### Task
Once the pictures are set aside, repeat all of the data below exactly.

Saved entries:
= Beginning of Section =
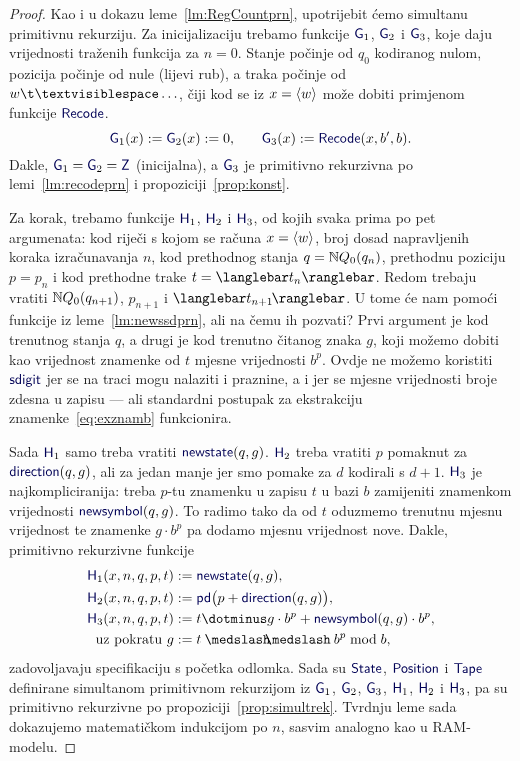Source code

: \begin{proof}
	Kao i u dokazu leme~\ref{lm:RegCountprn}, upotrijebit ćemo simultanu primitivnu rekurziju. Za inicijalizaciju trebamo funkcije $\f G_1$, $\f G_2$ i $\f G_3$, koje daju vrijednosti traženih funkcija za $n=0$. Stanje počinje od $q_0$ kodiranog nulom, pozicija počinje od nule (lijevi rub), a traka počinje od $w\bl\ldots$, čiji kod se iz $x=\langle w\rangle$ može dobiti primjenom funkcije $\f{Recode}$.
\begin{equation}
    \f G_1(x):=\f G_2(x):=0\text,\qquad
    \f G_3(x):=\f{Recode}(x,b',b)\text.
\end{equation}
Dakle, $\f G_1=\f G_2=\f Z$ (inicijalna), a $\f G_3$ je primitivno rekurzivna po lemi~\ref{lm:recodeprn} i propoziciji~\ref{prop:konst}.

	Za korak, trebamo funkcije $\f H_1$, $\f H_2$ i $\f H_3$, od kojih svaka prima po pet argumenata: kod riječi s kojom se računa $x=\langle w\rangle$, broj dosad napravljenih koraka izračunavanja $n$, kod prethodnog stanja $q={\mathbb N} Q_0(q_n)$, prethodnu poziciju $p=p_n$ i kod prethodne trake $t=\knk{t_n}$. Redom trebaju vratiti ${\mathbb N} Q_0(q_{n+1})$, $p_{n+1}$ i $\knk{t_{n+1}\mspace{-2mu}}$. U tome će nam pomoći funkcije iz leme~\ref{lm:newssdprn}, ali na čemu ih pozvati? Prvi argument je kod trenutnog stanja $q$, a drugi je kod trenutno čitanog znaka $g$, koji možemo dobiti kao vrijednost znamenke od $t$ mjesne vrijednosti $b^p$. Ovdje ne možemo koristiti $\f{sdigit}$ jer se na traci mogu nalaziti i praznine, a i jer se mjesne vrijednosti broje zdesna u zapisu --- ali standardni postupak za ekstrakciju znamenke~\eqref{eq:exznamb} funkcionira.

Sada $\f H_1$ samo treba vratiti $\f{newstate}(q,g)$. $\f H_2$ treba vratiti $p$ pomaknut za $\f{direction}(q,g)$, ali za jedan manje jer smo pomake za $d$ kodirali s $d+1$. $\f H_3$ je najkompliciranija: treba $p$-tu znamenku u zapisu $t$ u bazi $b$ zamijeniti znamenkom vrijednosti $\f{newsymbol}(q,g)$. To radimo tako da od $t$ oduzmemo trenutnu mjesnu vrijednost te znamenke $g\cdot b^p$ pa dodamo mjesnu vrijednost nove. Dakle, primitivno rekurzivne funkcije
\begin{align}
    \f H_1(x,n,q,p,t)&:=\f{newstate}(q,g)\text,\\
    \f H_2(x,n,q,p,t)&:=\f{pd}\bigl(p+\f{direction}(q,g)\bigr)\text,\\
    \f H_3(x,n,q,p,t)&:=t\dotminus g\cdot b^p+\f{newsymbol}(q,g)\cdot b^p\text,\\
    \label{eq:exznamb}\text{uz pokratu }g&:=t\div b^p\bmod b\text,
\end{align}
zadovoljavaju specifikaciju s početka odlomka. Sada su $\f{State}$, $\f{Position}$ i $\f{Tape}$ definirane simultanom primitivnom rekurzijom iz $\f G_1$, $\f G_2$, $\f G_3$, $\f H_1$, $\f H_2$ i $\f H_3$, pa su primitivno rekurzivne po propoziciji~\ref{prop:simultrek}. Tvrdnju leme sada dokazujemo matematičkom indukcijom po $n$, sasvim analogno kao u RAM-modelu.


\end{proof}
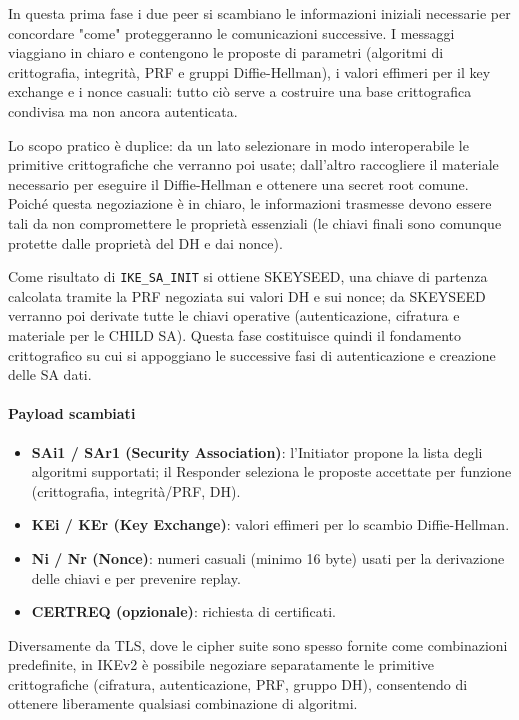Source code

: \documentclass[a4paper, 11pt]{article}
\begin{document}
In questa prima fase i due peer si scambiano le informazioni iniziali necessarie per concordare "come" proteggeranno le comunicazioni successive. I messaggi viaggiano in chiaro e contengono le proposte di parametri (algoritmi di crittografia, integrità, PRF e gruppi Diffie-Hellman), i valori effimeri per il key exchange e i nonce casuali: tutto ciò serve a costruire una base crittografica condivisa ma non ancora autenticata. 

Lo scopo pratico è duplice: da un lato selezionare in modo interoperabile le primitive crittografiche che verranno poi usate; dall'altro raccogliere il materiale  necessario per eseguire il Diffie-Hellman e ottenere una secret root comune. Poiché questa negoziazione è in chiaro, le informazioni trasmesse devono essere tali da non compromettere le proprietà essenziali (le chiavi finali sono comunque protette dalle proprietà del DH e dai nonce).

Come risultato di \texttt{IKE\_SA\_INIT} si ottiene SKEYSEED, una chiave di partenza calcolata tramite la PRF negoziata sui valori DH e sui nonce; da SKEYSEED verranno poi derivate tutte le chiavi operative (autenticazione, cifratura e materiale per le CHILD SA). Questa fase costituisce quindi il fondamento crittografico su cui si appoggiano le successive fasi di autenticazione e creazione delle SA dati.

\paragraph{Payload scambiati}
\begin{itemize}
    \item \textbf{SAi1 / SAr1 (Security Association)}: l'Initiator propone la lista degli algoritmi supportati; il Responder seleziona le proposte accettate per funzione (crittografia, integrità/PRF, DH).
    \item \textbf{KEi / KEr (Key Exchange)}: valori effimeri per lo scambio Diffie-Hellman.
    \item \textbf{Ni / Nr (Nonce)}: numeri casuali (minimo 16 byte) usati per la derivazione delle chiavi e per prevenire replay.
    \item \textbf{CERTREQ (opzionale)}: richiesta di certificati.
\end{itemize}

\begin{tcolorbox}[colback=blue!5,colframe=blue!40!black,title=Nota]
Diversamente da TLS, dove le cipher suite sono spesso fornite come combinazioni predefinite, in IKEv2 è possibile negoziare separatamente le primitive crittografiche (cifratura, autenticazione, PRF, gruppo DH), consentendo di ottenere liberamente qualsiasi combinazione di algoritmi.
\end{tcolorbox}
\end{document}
= End of Section =
### Finished exercise
Source code

: \begin{proof}
	Kao i u dokazu leme~\ref{lm:RegCountprn}, upotrijebit ćemo simultanu primitivnu rekurziju. Za inicijalizaciju trebamo funkcije $\f G_1$, $\f G_2$ i $\f G_3$, koje daju vrijednosti traženih funkcija za $n=0$. Stanje počinje od $q_0$ kodiranog nulom, pozicija počinje od nule (lijevi rub), a traka počinje od $w\bl\ldots$, čiji kod se iz $x=\langle w\rangle$ može dobiti primjenom funkcije $\f{Recode}$.
\begin{equation}
    \f G_1(x):=\f G_2(x):=0\text,\qquad
    \f G_3(x):=\f{Recode}(x,b',b)\text.
\end{equation}
Dakle, $\f G_1=\f G_2=\f Z$ (inicijalna), a $\f G_3$ je primitivno rekurzivna po lemi~\ref{lm:recodeprn} i propoziciji~\ref{prop:konst}.

	Za korak, trebamo funkcije $\f H_1$, $\f H_2$ i $\f H_3$, od kojih svaka prima po pet argumenata: kod riječi s kojom se računa $x=\langle w\rangle$, broj dosad napravljenih koraka izračunavanja $n$, kod prethodnog stanja $q={\mathbb N} Q_0(q_n)$, prethodnu poziciju $p=p_n$ i kod prethodne trake $t=\knk{t_n}$. Redom trebaju vratiti ${\mathbb N} Q_0(q_{n+1})$, $p_{n+1}$ i $\knk{t_{n+1}\mspace{-2mu}}$. U tome će nam pomoći funkcije iz leme~\ref{lm:newssdprn}, ali na čemu ih pozvati? Prvi argument je kod trenutnog stanja $q$, a drugi je kod trenutno čitanog znaka $g$, koji možemo dobiti kao vrijednost znamenke od $t$ mjesne vrijednosti $b^p$. Ovdje ne možemo koristiti $\f{sdigit}$ jer se na traci mogu nalaziti i praznine, a i jer se mjesne vrijednosti broje zdesna u zapisu --- ali standardni postupak za ekstrakciju znamenke~\eqref{eq:exznamb} funkcionira.

Sada $\f H_1$ samo treba vratiti $\f{newstate}(q,g)$. $\f H_2$ treba vratiti $p$ pomaknut za $\f{direction}(q,g)$, ali za jedan manje jer smo pomake za $d$ kodirali s $d+1$. $\f H_3$ je najkompliciranija: treba $p$-tu znamenku u zapisu $t$ u bazi $b$ zamijeniti znamenkom vrijednosti $\f{newsymbol}(q,g)$. To radimo tako da od $t$ oduzmemo trenutnu mjesnu vrijednost te znamenke $g\cdot b^p$ pa dodamo mjesnu vrijednost nove. Dakle, primitivno rekurzivne funkcije
\begin{align}
    \f H_1(x,n,q,p,t)&:=\f{newstate}(q,g)\text,\\
    \f H_2(x,n,q,p,t)&:=\f{pd}\bigl(p+\f{direction}(q,g)\bigr)\text,\\
    \f H_3(x,n,q,p,t)&:=t\dotminus g\cdot b^p+\f{newsymbol}(q,g)\cdot b^p\text,\\
    \label{eq:exznamb}\text{uz pokratu }g&:=t\div b^p\bmod b\text,
\end{align}
zadovoljavaju specifikaciju s početka odlomka. Sada su $\f{State}$, $\f{Position}$ i $\f{Tape}$ definirane simultanom primitivnom rekurzijom iz $\f G_1$, $\f G_2$, $\f G_3$, $\f H_1$, $\f H_2$ i $\f H_3$, pa su primitivno rekurzivne po propoziciji~\ref{prop:simultrek}. Tvrdnju leme sada dokazujemo matematičkom indukcijom po $n$, sasvim analogno kao u RAM-modelu.


\end{proof}
Source code

: \documentclass[a4paper, 11pt]{article}
\begin{document}
In questa prima fase i due peer si scambiano le informazioni iniziali necessarie per concordare "come" proteggeranno le comunicazioni successive. I messaggi viaggiano in chiaro e contengono le proposte di parametri (algoritmi di crittografia, integrità, PRF e gruppi Diffie-Hellman), i valori effimeri per il key exchange e i nonce casuali: tutto ciò serve a costruire una base crittografica condivisa ma non ancora autenticata. 

Lo scopo pratico è duplice: da un lato selezionare in modo interoperabile le primitive crittografiche che verranno poi usate; dall'altro raccogliere il materiale  necessario per eseguire il Diffie-Hellman e ottenere una secret root comune. Poiché questa negoziazione è in chiaro, le informazioni trasmesse devono essere tali da non compromettere le proprietà essenziali (le chiavi finali sono comunque protette dalle proprietà del DH e dai nonce).

Come risultato di \texttt{IKE\_SA\_INIT} si ottiene SKEYSEED, una chiave di partenza calcolata tramite la PRF negoziata sui valori DH e sui nonce; da SKEYSEED verranno poi derivate tutte le chiavi operative (autenticazione, cifratura e materiale per le CHILD SA). Questa fase costituisce quindi il fondamento crittografico su cui si appoggiano le successive fasi di autenticazione e creazione delle SA dati.

\paragraph{Payload scambiati}
\begin{itemize}
    \item \textbf{SAi1 / SAr1 (Security Association)}: l'Initiator propone la lista degli algoritmi supportati; il Responder seleziona le proposte accettate per funzione (crittografia, integrità/PRF, DH).
    \item \textbf{KEi / KEr (Key Exchange)}: valori effimeri per lo scambio Diffie-Hellman.
    \item \textbf{Ni / Nr (Nonce)}: numeri casuali (minimo 16 byte) usati per la derivazione delle chiavi e per prevenire replay.
    \item \textbf{CERTREQ (opzionale)}: richiesta di certificati.
\end{itemize}

\begin{tcolorbox}[colback=blue!5,colframe=blue!40!black,title=Nota]
Diversamente da TLS, dove le cipher suite sono spesso fornite come combinazioni predefinite, in IKEv2 è possibile negoziare separatamente le primitive crittografiche (cifratura, autenticazione, PRF, gruppo DH), consentendo di ottenere liberamente qualsiasi combinazione di algoritmi.
\end{tcolorbox}
\end{document}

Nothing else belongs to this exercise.